> **What is expected**: All of the entries below, duplicated exactly, make up the answer.
BEGIN Record set
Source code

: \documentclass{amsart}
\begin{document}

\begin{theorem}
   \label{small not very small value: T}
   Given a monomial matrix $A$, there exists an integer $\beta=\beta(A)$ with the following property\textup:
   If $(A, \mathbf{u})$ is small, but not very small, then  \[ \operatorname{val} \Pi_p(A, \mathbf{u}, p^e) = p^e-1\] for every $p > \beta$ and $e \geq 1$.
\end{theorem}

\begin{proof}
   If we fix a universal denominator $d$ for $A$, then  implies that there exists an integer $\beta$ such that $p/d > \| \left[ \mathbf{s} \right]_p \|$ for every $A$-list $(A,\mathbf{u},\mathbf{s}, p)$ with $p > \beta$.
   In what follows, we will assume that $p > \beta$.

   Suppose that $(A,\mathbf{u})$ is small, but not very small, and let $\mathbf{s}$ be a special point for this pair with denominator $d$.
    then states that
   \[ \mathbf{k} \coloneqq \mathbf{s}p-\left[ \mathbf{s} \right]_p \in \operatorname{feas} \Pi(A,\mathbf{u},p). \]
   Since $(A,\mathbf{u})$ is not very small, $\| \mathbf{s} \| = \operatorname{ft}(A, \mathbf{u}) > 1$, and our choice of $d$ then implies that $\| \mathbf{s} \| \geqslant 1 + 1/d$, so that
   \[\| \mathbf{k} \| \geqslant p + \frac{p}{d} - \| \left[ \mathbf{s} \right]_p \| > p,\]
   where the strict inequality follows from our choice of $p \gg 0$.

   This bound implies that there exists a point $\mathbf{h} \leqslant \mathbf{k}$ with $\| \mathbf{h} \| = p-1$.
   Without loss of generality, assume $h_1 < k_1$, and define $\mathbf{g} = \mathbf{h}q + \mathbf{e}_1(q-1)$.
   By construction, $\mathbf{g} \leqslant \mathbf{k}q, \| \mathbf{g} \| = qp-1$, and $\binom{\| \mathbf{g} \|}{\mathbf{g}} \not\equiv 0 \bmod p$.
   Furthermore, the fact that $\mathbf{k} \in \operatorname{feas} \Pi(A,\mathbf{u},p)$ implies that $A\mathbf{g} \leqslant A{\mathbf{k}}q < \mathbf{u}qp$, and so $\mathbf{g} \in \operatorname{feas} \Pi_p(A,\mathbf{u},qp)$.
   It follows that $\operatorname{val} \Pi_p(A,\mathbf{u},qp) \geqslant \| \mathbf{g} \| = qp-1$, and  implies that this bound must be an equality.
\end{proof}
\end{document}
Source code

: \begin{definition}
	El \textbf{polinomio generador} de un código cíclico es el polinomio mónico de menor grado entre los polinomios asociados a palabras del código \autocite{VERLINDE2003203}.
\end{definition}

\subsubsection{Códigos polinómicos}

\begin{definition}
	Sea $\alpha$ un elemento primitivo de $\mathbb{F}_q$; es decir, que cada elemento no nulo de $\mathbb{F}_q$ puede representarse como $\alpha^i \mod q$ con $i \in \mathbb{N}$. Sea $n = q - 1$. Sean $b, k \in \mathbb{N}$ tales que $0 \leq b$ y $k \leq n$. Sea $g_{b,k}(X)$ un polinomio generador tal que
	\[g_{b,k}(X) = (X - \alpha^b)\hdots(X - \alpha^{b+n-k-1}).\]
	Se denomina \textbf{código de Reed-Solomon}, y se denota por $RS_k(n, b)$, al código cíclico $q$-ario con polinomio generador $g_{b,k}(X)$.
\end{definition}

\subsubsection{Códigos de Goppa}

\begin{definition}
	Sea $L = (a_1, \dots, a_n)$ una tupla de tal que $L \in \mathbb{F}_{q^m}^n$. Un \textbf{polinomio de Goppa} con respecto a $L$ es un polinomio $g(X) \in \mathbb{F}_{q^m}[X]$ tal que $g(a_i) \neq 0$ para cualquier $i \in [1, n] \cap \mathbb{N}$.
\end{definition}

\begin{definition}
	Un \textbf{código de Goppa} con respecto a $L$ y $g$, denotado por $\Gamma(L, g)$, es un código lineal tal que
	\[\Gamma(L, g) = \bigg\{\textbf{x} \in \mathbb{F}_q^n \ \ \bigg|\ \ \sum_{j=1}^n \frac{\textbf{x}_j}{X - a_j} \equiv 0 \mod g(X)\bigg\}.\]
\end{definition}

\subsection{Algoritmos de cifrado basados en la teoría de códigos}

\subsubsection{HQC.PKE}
END Record set
> **Response**:
Source code

: \documentclass{amsart}
\begin{document}

\begin{theorem}
   \label{small not very small value: T}
   Given a monomial matrix $A$, there exists an integer $\beta=\beta(A)$ with the following property\textup:
   If $(A, \mathbf{u})$ is small, but not very small, then  \[ \operatorname{val} \Pi_p(A, \mathbf{u}, p^e) = p^e-1\] for every $p > \beta$ and $e \geq 1$.
\end{theorem}

\begin{proof}
   If we fix a universal denominator $d$ for $A$, then  implies that there exists an integer $\beta$ such that $p/d > \| \left[ \mathbf{s} \right]_p \|$ for every $A$-list $(A,\mathbf{u},\mathbf{s}, p)$ with $p > \beta$.
   In what follows, we will assume that $p > \beta$.

   Suppose that $(A,\mathbf{u})$ is small, but not very small, and let $\mathbf{s}$ be a special point for this pair with denominator $d$.
    then states that
   \[ \mathbf{k} \coloneqq \mathbf{s}p-\left[ \mathbf{s} \right]_p \in \operatorname{feas} \Pi(A,\mathbf{u},p). \]
   Since $(A,\mathbf{u})$ is not very small, $\| \mathbf{s} \| = \operatorname{ft}(A, \mathbf{u}) > 1$, and our choice of $d$ then implies that $\| \mathbf{s} \| \geqslant 1 + 1/d$, so that
   \[\| \mathbf{k} \| \geqslant p + \frac{p}{d} - \| \left[ \mathbf{s} \right]_p \| > p,\]
   where the strict inequality follows from our choice of $p \gg 0$.

   This bound implies that there exists a point $\mathbf{h} \leqslant \mathbf{k}$ with $\| \mathbf{h} \| = p-1$.
   Without loss of generality, assume $h_1 < k_1$, and define $\mathbf{g} = \mathbf{h}q + \mathbf{e}_1(q-1)$.
   By construction, $\mathbf{g} \leqslant \mathbf{k}q, \| \mathbf{g} \| = qp-1$, and $\binom{\| \mathbf{g} \|}{\mathbf{g}} \not\equiv 0 \bmod p$.
   Furthermore, the fact that $\mathbf{k} \in \operatorname{feas} \Pi(A,\mathbf{u},p)$ implies that $A\mathbf{g} \leqslant A{\mathbf{k}}q < \mathbf{u}qp$, and so $\mathbf{g} \in \operatorname{feas} \Pi_p(A,\mathbf{u},qp)$.
   It follows that $\operatorname{val} \Pi_p(A,\mathbf{u},qp) \geqslant \| \mathbf{g} \| = qp-1$, and  implies that this bound must be an equality.
\end{proof}
\end{document}
Source code

: \begin{definition}
	El \textbf{polinomio generador} de un código cíclico es el polinomio mónico de menor grado entre los polinomios asociados a palabras del código \autocite{VERLINDE2003203}.
\end{definition}

\subsubsection{Códigos polinómicos}

\begin{definition}
	Sea $\alpha$ un elemento primitivo de $\mathbb{F}_q$; es decir, que cada elemento no nulo de $\mathbb{F}_q$ puede representarse como $\alpha^i \mod q$ con $i \in \mathbb{N}$. Sea $n = q - 1$. Sean $b, k \in \mathbb{N}$ tales que $0 \leq b$ y $k \leq n$. Sea $g_{b,k}(X)$ un polinomio generador tal que
	\[g_{b,k}(X) = (X - \alpha^b)\hdots(X - \alpha^{b+n-k-1}).\]
	Se denomina \textbf{código de Reed-Solomon}, y se denota por $RS_k(n, b)$, al código cíclico $q$-ario con polinomio generador $g_{b,k}(X)$.
\end{definition}

\subsubsection{Códigos de Goppa}

\begin{definition}
	Sea $L = (a_1, \dots, a_n)$ una tupla de tal que $L \in \mathbb{F}_{q^m}^n$. Un \textbf{polinomio de Goppa} con respecto a $L$ es un polinomio $g(X) \in \mathbb{F}_{q^m}[X]$ tal que $g(a_i) \neq 0$ para cualquier $i \in [1, n] \cap \mathbb{N}$.
\end{definition}

\begin{definition}
	Un \textbf{código de Goppa} con respecto a $L$ y $g$, denotado por $\Gamma(L, g)$, es un código lineal tal que
	\[\Gamma(L, g) = \bigg\{\textbf{x} \in \mathbb{F}_q^n \ \ \bigg|\ \ \sum_{j=1}^n \frac{\textbf{x}_j}{X - a_j} \equiv 0 \mod g(X)\bigg\}.\]
\end{definition}

\subsection{Algoritmos de cifrado basados en la teoría de códigos}

\subsubsection{HQC.PKE}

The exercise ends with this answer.